= Intergovernmental Council of Copper Exporting Countries =

Map of members

The Intergovernmental Council of Countries Exporters of Copper (CIPEC) (French Conseil intergouvernemental des pays exportateurs de cuivre) was created in 1967 in Lusaka with the objective of coordinating policies of the country members looking for growth in the revenues coming from copper.

CIPEC has been characterized as unsuccessful because of the availability of substitute minerals and the availability of scrap copper.

==Composition==
It was initially constituted with four members, Chile, Peru, Zaire and Zambia. A further four were added to the cartel in 1975 - Australia, Indonesia, Papua New Guinea and Yugoslavia.

CIPEC represented around 30% of the world's refined copper, and more than 50% of the proven reserves of copper. The intent of the members to secure higher prices failed, particularly of increasing the price during the crisis of 1975-1976, and the subsequent change in Chile's economic system finally ended the cartel.

Many experts consider that the market power of this cartel was negligible, because the residual demand that it faced was elastic (much higher than OPEC, for example). The inability of coordinating output cutbacks during the extensive period of life of CIPEC seems to validate this hypothesis. It was dissolved during the 1990s.

== CIPEC stages ==
There were three stages of the CIPEC that economists recognize:

- Nationalization stage (1967–1973)
- Unilateral Action stage (1973–1976)
- Reflux stage (1976–1988)

== Environmental conditions for CIPEC ==
The OPEC embargo marked a turning point in the history of the international copper trade, waking up the countries that depended strongly on their exports of commodities. They desired to imitate the behavior of CIPEC with the objective of increasing the prices of their commodities.

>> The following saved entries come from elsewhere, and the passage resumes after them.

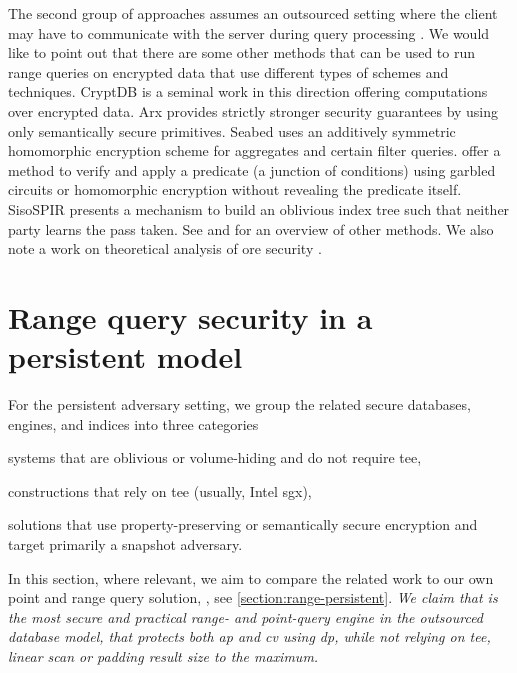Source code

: 		The second group of approaches assumes an outsourced setting where the client may have to communicate with the server during query processing \cite{pope, florian-protocol, secure-queries-overview, practical-range-search}.
		We would like to point out that there are some other methods that can be used to run range queries on encrypted data that use different types of schemes and techniques.
		CryptDB \cite{crypt-db} is a seminal work in this direction offering computations over encrypted data.
		Arx \cite{arx} provides strictly stronger security guarantees by using only semantically secure primitives.
		Seabed \cite{seabed} uses an additively symmetric homomorphic encryption scheme for aggregates and certain filter queries.
		\textcite{ppqed} offer a method to verify and apply a predicate (a junction of conditions) using garbled circuits or homomorphic encryption without revealing the predicate itself.
		SisoSPIR \cite{sisospir} presents a mechanism to build an oblivious index tree such that neither party learns the pass taken.
		See \cite{secure-queries-overview} and \cite{protocols-survey} for an overview of other methods. %
		We also note a work on theoretical analysis of \acrshort{ore} security \cite{ore-theory-security}.

	\section{Range query security in a persistent model}

		For the persistent adversary setting, we group the related secure databases, engines, and indices into three categories
		\begin{enumerate*}[label={(\roman*)}]
			\item systems that are oblivious or volume-hiding and do not require \acrfull{tee},
			\item constructions that rely on \acrshort{tee} (usually, Intel \acrshort{sgx}),
			\item solutions that use property-preserving or semantically secure encryption and target primarily a snapshot adversary.
		\end{enumerate*}
		In this section, where relevant, we aim to compare the related work to our own point and range query solution, \epsolute{} \cite{epsolute}, see \cref{section:range-persistent}.
		\emph{We claim that \epsolute{} is the most secure and practical range- and point-query engine in the outsourced database model, that protects both \acrfull{ap} and \acrfull{cv} using \acrlong{dp}, while not relying on \acrshort{tee}, linear scan or padding result size to the maximum.}

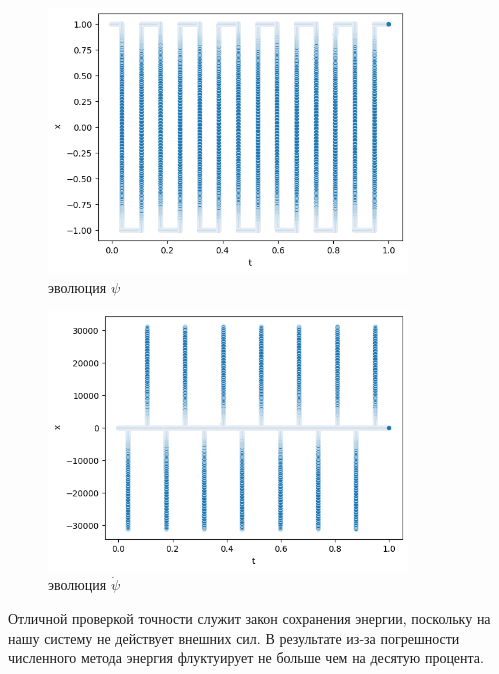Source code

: \documentclass[a4paper, 12pt]{article}
\begin{document}
    \begin{figure}[H]
  \centering
  \includegraphics[width = 0.85\textwidth, height = 0.20\textheight]{pictures/data/image copy 5.png}
  \caption{эволюция $\psi$}
 \end{figure}

    \begin{figure}[H]
  \centering
  \includegraphics[width = 0.85\textwidth, height = 0.20\textheight]{pictures/data/image copy 6.png}
  \caption{эволюция $\dot{\psi}$}
 \end{figure}
    
Отличной проверкой точности служит закон сохранения энергии, поскольку на нашу систему не действует внешних сил. В результате из-за погрешности численного метода энергия флуктуирует не больше чем на десятую процента.

    
 \newpage
 
\end{document}
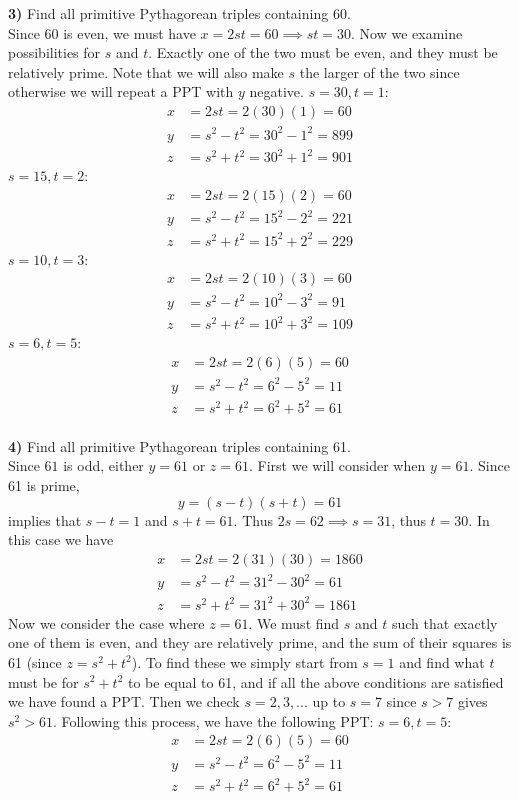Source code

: \documentclass{scrartcl}
\begin{document}
\textbf{3)} Find all primitive Pythagorean triples containing 60.\\

Since 60 is even, we must have $x=2st=60\implies st=30$. Now we examine possibilities for $s$ and $t$. Exactly one of the two must be even, and they must be relatively prime. Note that we will also make $s$ the larger of the two since otherwise we will repeat a PPT with $y$ negative.
$s=30, t=1$:
\begin{align*}
  x &= 2st = 2(30)(1) = 60\\
  y &= s^2-t^2 = 30^2 - 1^2 = 899\\
  z &= s^2+t^2 = 30^2 + 1^2 = 901
\end{align*}
$s=15, t=2$:
\begin{align*}
  x &= 2st = 2(15)(2) = 60\\
  y &= s^2-t^2 = 15^2 - 2^2 = 221\\
  z &= s^2+t^2 = 15^2 + 2^2 = 229
\end{align*}
$s=10, t=3$:
\begin{align*}
  x &= 2st = 2(10)(3) = 60\\
  y &= s^2-t^2 = 10^2 - 3^2 = 91\\
  z &= s^2+t^2 = 10^2 + 3^2 = 109
\end{align*}
$s=6, t=5$:
\begin{align*}
  x &= 2st = 2(6)(5) = 60\\
  y &= s^2-t^2 = 6^2 - 5^2 = 11\\
  z &= s^2+t^2 = 6^2 + 5^2 = 61
\end{align*}\\

\textbf{4)} Find all primitive Pythagorean triples containing 61.\\

Since $61$ is odd, either $y=61$ or $z=61$. First we will consider when $y=61$. Since 61 is prime, $$y=(s-t)(s+t)=61$$ implies that $s-t=1$ and $s+t=61$. Thus $2s=62\implies s=31$, thus $t=30$. In this case we have
\begin{align*}
  x &= 2st = 2(31)(30) = 1860\\
  y &= s^2-t^2 = 31^2 - 30^2 = 61\\
  z &= s^2+t^2 = 31^2 + 30^2 = 1861
\end{align*}
Now we consider the case where $z=61$. We must find $s$ and $t$ such that exactly one of them is even, and they are relatively prime, and the sum of their squares is 61 (since $z=s^2+t^2$). To find these we simply start from $s=1$ and find what $t$ must be for $s^2+t^2$ to be equal to 61, and if all the above conditions are satisfied we have found a PPT. Then we check $s=2,3,...$ up to $s=7$ since $s>7$ gives $s^2>61$. Following this process, we have the following PPT:
$s=6, t=5$:
\begin{align*}
  x &= 2st = 2(6)(5) = 60\\
  y &= s^2-t^2 = 6^2 - 5^2 = 11\\
  z &= s^2+t^2 = 6^2 + 5^2 = 61
\end{align*}
\end{document}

Motivated by Rio Tinto Zinc (RTZ), in November 1974 in Lusaka the members of CIPEC reached an agreement to reduce copper exports by 10% -- later increased to 15% -- until the first half of 1976. The high incentives meant that the countries did not fully complete the agreement and in fact in this period only 300,000 tons of copper were reduced by the cartel — hardly half of the reductions contemplated in the agreement. High inventories and the growth of sources outside of the cartel prevented the policies adopted by CIPEC from giving benefit to its members.